I’m sick and tired of Democracy.

We’ve been entertained for the last while with the goings on in Wisconsin.  The Mobs ransacking the capitol there… the protests… the threats of violence… and worse is the flotsam and jetsam that floats to the top.  This time it’s Jesse Jackson and Mike Moore.  These people are talking about Democracy… but they are showing us what they are really about. To them, Democracy is a code word for straight up Communism.

Just look at the similarities between the what they are doing in Wisconsin, and what the people were doing at the early stages of the Communist Revolution is Russia.

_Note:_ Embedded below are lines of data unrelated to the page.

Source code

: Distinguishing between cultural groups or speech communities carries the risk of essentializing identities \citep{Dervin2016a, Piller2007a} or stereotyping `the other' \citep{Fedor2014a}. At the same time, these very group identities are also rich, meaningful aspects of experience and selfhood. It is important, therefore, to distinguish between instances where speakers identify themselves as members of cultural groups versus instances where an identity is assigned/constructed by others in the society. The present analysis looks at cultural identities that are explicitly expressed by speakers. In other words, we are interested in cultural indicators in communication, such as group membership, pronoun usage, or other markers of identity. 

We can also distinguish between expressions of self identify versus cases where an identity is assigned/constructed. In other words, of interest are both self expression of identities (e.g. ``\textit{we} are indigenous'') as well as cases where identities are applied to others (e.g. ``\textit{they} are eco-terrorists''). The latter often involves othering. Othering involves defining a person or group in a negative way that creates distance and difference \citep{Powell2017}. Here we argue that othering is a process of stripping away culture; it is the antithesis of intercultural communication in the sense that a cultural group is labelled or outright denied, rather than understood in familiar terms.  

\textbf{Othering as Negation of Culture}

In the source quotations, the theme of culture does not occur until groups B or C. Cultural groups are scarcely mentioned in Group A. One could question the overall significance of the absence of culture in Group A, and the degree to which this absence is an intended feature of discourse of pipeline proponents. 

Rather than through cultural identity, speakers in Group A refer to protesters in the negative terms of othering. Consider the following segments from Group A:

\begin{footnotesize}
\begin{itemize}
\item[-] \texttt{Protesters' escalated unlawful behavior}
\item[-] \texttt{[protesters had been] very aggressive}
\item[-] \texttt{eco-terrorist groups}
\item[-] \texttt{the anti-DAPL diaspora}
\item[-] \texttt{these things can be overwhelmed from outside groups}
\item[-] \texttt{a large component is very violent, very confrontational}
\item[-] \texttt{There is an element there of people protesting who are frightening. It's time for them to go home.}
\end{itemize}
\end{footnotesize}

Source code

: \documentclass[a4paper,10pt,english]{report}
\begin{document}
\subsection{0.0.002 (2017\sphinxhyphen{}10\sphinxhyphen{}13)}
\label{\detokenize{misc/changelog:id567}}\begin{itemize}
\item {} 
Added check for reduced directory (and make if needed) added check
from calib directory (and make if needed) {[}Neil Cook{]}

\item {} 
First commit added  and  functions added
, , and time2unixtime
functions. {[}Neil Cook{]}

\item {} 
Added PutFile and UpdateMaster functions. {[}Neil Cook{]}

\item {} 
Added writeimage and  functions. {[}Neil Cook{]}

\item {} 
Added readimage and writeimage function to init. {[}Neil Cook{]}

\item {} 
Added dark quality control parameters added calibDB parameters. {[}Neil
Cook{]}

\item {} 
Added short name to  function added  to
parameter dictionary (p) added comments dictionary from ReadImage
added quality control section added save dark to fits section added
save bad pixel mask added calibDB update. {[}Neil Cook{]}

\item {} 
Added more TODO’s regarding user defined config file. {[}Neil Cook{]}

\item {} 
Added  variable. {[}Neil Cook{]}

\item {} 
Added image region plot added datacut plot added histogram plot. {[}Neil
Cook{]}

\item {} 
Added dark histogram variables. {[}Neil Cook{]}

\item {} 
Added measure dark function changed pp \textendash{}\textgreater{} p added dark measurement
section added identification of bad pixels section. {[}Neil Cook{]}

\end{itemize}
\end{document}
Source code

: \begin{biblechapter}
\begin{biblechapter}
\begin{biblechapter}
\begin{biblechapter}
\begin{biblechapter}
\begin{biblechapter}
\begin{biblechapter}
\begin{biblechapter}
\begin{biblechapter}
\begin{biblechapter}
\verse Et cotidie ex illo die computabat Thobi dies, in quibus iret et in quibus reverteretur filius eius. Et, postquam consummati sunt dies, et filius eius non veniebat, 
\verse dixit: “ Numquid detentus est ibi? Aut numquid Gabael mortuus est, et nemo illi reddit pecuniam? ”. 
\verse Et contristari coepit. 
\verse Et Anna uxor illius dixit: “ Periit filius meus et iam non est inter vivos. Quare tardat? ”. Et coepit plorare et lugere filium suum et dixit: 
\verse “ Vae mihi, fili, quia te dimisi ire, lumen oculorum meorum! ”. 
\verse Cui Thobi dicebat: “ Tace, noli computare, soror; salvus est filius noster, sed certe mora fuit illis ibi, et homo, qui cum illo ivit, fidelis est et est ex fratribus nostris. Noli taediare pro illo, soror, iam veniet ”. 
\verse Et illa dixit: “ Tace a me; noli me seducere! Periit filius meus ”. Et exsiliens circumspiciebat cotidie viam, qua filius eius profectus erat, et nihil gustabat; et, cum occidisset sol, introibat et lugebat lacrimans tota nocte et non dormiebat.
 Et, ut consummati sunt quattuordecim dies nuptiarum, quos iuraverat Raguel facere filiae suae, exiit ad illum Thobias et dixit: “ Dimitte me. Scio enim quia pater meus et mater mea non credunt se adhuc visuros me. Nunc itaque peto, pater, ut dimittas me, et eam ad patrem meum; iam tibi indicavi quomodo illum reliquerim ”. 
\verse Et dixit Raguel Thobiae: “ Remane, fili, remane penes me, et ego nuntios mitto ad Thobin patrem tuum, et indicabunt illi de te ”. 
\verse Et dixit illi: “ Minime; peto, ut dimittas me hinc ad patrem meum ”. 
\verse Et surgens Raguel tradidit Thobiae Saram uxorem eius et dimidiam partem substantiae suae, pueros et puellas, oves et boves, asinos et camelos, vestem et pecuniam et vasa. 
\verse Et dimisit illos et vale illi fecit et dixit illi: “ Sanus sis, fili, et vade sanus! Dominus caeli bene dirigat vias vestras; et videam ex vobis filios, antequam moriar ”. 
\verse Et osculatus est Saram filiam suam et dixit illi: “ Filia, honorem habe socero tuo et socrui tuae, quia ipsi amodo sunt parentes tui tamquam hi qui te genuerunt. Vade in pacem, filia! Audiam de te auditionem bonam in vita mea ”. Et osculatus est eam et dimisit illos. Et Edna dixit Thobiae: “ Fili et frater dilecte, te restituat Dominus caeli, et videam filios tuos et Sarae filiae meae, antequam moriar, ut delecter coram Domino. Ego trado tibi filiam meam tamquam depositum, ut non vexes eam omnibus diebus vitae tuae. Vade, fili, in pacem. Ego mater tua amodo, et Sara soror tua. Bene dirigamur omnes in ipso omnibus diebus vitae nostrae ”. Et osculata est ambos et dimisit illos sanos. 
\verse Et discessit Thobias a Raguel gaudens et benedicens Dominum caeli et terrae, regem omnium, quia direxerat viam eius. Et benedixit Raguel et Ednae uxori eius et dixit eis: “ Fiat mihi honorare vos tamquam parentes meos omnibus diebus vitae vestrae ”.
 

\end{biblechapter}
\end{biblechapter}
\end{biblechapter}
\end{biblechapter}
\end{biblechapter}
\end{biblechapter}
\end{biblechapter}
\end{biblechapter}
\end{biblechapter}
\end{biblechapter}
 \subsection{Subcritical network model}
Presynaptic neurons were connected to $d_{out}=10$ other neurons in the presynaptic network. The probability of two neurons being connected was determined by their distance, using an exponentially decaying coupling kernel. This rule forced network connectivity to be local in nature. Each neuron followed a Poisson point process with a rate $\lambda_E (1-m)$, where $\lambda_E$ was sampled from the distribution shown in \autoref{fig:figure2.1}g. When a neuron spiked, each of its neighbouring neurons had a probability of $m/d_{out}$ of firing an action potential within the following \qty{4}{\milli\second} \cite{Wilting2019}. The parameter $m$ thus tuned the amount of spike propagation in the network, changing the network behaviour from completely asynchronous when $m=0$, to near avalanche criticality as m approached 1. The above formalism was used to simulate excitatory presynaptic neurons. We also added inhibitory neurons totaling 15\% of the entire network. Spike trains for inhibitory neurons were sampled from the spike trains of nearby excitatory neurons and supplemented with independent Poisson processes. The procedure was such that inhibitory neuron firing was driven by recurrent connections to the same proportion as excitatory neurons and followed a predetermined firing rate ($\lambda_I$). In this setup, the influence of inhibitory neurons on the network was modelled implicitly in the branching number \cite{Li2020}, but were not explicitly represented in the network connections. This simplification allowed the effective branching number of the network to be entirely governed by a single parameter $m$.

At best, Democracy is the Rule of the Mob.  The Majority running roughshod over the Minority.  In this case, it’s the Minority threatening and intimidating the Majority Leadership.   It’s ugly and it’s wrong, and it’s not the American Way… because America is not a Democracy.  We need to stop teaching that to School Kids.  Public Education has programed kids to think we are what we are not.  We are a Constitutional Republic.  There is a huge difference… and that difference is what’s clashing in Wisconsin.

7 thoughts on “I’m sick and tired of Democracy.”

  1. Exactly ogre. It’s part of the ongoing problem of words not meaning anything any more. I don’t think it even applies correctly to the method of election.

  2. Like you, this really ticks me off. What is wrong with these people?  I used to hear people saying that the US public school system was actually superior to that in Japan despite per-student expenditures way higher than in Japan and low scores on reading, writing and math tests. The reason commonly given is that rather than teaching “just the facts”, American kids learn “how to think”. Then we see videos of teachers saying that Walker is just like Hitler because Hitler banned labor unions… Based on this “logic”, since FDR rejected the idea of public sector unions, he was just like Hitler, too! If these are the people teaching our kids how to think, we’re in deep trouble. The taxpayers need to get off their behinds and put serious pressure on their representatives to reform public education, starting with “busting the unions” and firing the morons (both teachers who can’t teach and administrators who waste all the money).

  3. I recently excoriated some relatives for using the word “democracy” in my presence. So sick of hearing that term. I reminded them that they should re-visit their American history, that we are a Republic and not a democracy. That democracy’s fail wherever they have been tried and it is the precise reason we are failing now.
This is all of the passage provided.